**INFORMATION SHOWN:**
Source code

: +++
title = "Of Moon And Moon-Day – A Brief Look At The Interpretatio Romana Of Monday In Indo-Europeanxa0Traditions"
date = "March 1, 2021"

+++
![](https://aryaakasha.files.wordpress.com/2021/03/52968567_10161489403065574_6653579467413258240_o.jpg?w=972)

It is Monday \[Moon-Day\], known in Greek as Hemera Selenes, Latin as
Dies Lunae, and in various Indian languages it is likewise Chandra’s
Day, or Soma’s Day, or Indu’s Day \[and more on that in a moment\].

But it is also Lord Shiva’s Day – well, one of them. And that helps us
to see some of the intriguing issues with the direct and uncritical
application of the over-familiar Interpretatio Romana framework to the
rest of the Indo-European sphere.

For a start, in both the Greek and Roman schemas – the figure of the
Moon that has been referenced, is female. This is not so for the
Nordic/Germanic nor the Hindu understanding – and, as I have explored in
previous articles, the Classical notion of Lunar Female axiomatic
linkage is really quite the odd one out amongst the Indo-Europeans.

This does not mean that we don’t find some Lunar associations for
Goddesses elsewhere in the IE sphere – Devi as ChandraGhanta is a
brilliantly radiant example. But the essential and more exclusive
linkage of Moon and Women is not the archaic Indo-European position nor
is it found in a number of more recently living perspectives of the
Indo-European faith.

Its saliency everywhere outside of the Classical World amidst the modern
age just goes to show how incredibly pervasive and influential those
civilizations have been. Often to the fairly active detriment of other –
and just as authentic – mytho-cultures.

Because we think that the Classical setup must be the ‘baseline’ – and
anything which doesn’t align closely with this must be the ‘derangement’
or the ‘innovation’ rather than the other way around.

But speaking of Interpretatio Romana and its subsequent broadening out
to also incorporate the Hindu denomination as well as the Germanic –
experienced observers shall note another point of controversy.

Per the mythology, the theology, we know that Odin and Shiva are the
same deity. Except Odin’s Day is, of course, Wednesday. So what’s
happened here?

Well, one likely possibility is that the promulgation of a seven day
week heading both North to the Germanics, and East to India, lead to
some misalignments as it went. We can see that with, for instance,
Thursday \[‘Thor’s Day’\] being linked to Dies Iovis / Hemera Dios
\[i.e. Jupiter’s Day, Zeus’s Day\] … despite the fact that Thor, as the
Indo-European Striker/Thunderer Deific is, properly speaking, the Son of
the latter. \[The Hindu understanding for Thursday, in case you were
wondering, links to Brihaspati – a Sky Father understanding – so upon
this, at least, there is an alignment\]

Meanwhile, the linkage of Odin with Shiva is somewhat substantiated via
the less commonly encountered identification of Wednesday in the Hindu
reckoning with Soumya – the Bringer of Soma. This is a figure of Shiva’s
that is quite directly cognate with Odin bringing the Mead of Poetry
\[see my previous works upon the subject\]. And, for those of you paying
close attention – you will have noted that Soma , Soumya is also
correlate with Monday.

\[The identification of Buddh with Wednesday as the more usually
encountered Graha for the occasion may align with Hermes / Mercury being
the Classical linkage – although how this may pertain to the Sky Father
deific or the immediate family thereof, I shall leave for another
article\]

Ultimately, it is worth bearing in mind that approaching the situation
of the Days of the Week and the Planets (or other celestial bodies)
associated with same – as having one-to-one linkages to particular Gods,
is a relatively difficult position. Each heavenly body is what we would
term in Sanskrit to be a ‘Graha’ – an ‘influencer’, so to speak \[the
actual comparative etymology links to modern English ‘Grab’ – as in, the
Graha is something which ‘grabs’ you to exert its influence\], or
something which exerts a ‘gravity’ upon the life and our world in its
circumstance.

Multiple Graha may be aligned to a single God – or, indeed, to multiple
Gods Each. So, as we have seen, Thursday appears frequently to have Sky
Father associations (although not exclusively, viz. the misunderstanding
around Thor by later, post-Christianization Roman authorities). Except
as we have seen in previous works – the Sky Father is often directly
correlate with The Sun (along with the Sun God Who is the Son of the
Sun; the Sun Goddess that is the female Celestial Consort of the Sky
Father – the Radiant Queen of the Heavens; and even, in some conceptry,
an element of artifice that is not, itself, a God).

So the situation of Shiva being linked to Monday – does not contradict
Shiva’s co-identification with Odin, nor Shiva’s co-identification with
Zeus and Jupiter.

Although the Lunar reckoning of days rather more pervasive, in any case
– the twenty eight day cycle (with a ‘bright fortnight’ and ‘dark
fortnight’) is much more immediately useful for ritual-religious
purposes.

**EXERCISE DIRECTIONS:**
Repeat all of the records above exactly as written.

**RESPONSE:**
Source code

: +++
title = "Of Moon And Moon-Day – A Brief Look At The Interpretatio Romana Of Monday In Indo-Europeanxa0Traditions"
date = "March 1, 2021"

+++
![](https://aryaakasha.files.wordpress.com/2021/03/52968567_10161489403065574_6653579467413258240_o.jpg?w=972)

It is Monday \[Moon-Day\], known in Greek as Hemera Selenes, Latin as
Dies Lunae, and in various Indian languages it is likewise Chandra’s
Day, or Soma’s Day, or Indu’s Day \[and more on that in a moment\].

But it is also Lord Shiva’s Day – well, one of them. And that helps us
to see some of the intriguing issues with the direct and uncritical
application of the over-familiar Interpretatio Romana framework to the
rest of the Indo-European sphere.

For a start, in both the Greek and Roman schemas – the figure of the
Moon that has been referenced, is female. This is not so for the
Nordic/Germanic nor the Hindu understanding – and, as I have explored in
previous articles, the Classical notion of Lunar Female axiomatic
linkage is really quite the odd one out amongst the Indo-Europeans.

This does not mean that we don’t find some Lunar associations for
Goddesses elsewhere in the IE sphere – Devi as ChandraGhanta is a
brilliantly radiant example. But the essential and more exclusive
linkage of Moon and Women is not the archaic Indo-European position nor
is it found in a number of more recently living perspectives of the
Indo-European faith.

Its saliency everywhere outside of the Classical World amidst the modern
age just goes to show how incredibly pervasive and influential those
civilizations have been. Often to the fairly active detriment of other –
and just as authentic – mytho-cultures.

Because we think that the Classical setup must be the ‘baseline’ – and
anything which doesn’t align closely with this must be the ‘derangement’
or the ‘innovation’ rather than the other way around.

But speaking of Interpretatio Romana and its subsequent broadening out
to also incorporate the Hindu denomination as well as the Germanic –
experienced observers shall note another point of controversy.

Per the mythology, the theology, we know that Odin and Shiva are the
same deity. Except Odin’s Day is, of course, Wednesday. So what’s
happened here?

Well, one likely possibility is that the promulgation of a seven day
week heading both North to the Germanics, and East to India, lead to
some misalignments as it went. We can see that with, for instance,
Thursday \[‘Thor’s Day’\] being linked to Dies Iovis / Hemera Dios
\[i.e. Jupiter’s Day, Zeus’s Day\] … despite the fact that Thor, as the
Indo-European Striker/Thunderer Deific is, properly speaking, the Son of
the latter. \[The Hindu understanding for Thursday, in case you were
wondering, links to Brihaspati – a Sky Father understanding – so upon
this, at least, there is an alignment\]

Meanwhile, the linkage of Odin with Shiva is somewhat substantiated via
the less commonly encountered identification of Wednesday in the Hindu
reckoning with Soumya – the Bringer of Soma. This is a figure of Shiva’s
that is quite directly cognate with Odin bringing the Mead of Poetry
\[see my previous works upon the subject\]. And, for those of you paying
close attention – you will have noted that Soma , Soumya is also
correlate with Monday.

\[The identification of Buddh with Wednesday as the more usually
encountered Graha for the occasion may align with Hermes / Mercury being
the Classical linkage – although how this may pertain to the Sky Father
deific or the immediate family thereof, I shall leave for another
article\]

Ultimately, it is worth bearing in mind that approaching the situation
of the Days of the Week and the Planets (or other celestial bodies)
associated with same – as having one-to-one linkages to particular Gods,
is a relatively difficult position. Each heavenly body is what we would
term in Sanskrit to be a ‘Graha’ – an ‘influencer’, so to speak \[the
actual comparative etymology links to modern English ‘Grab’ – as in, the
Graha is something which ‘grabs’ you to exert its influence\], or
something which exerts a ‘gravity’ upon the life and our world in its
circumstance.

Multiple Graha may be aligned to a single God – or, indeed, to multiple
Gods Each. So, as we have seen, Thursday appears frequently to have Sky
Father associations (although not exclusively, viz. the misunderstanding
around Thor by later, post-Christianization Roman authorities). Except
as we have seen in previous works – the Sky Father is often directly
correlate with The Sun (along with the Sun God Who is the Son of the
Sun; the Sun Goddess that is the female Celestial Consort of the Sky
Father – the Radiant Queen of the Heavens; and even, in some conceptry,
an element of artifice that is not, itself, a God).

So the situation of Shiva being linked to Monday – does not contradict
Shiva’s co-identification with Odin, nor Shiva’s co-identification with
Zeus and Jupiter.

Although the Lunar reckoning of days rather more pervasive, in any case
– the twenty eight day cycle (with a ‘bright fortnight’ and ‘dark
fortnight’) is much more immediately useful for ritual-religious
purposes.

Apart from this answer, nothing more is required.